What is required:
Give the number of lines in the records below that contain the word "information", and nothing more.

(Saved data entries)
--------------------

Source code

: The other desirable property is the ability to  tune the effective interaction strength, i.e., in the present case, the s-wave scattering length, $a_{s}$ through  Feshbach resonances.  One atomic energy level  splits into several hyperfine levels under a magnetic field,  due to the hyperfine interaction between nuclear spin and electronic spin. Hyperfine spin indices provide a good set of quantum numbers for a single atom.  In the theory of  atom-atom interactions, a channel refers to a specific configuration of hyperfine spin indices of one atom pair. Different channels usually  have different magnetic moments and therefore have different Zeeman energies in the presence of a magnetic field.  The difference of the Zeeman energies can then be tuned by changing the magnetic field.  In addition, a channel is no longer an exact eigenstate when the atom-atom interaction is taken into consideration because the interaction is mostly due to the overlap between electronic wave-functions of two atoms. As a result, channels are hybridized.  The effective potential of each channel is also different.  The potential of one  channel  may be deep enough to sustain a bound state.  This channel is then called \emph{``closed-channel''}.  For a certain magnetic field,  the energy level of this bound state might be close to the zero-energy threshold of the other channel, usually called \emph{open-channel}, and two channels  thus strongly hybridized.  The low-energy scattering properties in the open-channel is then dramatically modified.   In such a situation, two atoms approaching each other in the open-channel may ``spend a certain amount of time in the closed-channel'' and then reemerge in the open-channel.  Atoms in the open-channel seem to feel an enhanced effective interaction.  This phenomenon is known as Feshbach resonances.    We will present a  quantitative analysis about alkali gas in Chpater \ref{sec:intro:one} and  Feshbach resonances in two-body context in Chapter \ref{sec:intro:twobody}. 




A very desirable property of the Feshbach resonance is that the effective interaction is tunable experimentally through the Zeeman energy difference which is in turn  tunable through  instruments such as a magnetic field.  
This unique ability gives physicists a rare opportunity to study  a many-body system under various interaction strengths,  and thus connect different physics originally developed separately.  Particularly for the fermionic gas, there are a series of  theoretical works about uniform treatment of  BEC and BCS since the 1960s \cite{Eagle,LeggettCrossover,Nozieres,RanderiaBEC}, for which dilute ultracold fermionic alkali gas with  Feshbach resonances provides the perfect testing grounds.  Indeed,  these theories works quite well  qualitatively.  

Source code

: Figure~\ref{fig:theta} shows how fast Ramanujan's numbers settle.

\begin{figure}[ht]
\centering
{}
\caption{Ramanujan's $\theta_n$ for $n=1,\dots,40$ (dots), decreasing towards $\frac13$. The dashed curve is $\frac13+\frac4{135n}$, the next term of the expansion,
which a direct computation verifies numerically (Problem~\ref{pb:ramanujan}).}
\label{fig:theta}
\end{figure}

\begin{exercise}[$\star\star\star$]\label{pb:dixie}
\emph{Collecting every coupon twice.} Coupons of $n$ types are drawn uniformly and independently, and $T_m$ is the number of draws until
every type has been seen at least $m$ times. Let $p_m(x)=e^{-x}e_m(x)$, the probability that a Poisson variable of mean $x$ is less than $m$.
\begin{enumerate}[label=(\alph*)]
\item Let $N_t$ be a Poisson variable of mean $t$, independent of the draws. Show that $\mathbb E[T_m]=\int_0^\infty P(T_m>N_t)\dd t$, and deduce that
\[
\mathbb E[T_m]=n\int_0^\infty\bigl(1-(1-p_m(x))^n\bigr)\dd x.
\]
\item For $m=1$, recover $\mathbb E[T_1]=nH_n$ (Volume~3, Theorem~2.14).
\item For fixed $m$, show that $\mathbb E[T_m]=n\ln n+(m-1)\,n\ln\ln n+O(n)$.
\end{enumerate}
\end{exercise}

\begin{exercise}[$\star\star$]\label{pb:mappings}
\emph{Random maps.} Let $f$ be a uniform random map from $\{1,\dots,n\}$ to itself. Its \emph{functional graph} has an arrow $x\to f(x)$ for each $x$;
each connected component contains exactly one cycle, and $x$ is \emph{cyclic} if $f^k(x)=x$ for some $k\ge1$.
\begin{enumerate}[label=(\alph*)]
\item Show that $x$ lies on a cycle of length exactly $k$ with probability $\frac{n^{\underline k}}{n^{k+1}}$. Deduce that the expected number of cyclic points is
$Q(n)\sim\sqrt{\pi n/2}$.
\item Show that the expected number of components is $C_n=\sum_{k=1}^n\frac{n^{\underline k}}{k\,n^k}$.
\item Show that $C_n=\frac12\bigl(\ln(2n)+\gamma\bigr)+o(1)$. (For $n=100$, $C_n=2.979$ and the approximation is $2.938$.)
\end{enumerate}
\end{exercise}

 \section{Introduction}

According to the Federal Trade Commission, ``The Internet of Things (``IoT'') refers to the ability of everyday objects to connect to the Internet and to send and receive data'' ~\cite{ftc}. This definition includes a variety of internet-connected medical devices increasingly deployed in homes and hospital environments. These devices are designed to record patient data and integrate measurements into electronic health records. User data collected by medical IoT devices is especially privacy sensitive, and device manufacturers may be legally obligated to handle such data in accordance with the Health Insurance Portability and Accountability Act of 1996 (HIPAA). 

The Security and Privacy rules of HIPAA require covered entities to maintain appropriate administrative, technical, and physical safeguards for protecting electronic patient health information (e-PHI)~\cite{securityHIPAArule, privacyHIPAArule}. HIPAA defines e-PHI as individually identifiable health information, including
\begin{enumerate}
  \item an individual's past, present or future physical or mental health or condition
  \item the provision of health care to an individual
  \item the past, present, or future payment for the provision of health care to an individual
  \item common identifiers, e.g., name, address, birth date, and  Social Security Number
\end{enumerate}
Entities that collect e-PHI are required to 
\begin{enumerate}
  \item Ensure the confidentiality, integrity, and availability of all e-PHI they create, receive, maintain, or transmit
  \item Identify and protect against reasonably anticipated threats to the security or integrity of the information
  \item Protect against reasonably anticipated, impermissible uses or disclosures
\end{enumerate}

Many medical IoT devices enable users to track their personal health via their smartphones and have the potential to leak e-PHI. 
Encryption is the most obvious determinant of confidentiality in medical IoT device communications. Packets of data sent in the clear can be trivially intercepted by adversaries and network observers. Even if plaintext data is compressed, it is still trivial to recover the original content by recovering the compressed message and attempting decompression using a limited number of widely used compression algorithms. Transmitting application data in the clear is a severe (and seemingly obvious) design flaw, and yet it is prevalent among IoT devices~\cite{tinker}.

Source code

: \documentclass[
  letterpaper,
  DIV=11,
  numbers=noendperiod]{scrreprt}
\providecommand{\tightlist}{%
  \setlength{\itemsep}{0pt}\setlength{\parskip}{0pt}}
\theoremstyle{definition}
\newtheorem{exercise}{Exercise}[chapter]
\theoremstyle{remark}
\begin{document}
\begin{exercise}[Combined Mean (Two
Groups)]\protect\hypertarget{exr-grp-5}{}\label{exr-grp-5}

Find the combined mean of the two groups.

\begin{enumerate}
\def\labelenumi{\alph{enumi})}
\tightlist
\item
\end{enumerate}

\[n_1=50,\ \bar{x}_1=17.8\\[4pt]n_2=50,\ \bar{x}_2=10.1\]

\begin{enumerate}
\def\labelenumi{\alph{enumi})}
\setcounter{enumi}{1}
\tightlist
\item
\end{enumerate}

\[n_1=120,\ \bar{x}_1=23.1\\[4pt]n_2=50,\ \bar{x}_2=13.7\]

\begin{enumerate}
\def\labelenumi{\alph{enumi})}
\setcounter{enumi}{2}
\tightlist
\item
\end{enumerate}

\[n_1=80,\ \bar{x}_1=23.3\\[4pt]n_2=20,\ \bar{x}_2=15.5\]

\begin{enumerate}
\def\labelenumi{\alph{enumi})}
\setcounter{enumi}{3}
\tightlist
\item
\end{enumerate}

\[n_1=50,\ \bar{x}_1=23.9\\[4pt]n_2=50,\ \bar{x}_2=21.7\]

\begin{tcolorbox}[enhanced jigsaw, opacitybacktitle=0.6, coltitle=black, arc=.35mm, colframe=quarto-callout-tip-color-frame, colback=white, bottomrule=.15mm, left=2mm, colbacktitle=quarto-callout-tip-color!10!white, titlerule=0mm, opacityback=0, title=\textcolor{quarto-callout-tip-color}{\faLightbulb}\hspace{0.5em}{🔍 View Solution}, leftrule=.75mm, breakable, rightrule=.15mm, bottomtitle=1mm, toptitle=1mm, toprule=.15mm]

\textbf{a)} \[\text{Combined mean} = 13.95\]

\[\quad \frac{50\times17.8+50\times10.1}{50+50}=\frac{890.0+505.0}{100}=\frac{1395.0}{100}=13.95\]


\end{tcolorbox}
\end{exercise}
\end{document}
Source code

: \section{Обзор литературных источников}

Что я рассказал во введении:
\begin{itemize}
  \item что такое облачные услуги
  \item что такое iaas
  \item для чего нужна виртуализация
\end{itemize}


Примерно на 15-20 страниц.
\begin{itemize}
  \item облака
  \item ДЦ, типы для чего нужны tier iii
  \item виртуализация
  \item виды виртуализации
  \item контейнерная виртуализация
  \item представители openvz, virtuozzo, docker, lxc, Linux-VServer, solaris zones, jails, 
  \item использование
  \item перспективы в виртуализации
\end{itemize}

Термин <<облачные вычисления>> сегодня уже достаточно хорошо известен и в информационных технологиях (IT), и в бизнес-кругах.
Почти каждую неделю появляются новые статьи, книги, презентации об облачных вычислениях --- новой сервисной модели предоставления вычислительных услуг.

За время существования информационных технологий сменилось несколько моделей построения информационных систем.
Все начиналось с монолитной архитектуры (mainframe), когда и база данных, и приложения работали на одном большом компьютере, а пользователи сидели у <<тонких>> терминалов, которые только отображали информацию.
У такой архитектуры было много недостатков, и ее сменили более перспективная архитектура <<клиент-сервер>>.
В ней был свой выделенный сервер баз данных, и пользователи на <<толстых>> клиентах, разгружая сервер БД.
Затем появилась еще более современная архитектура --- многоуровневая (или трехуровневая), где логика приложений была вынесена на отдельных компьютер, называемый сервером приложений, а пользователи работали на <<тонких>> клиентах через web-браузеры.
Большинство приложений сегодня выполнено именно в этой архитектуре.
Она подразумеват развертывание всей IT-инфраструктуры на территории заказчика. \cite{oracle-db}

--------------------

Result of this task:
2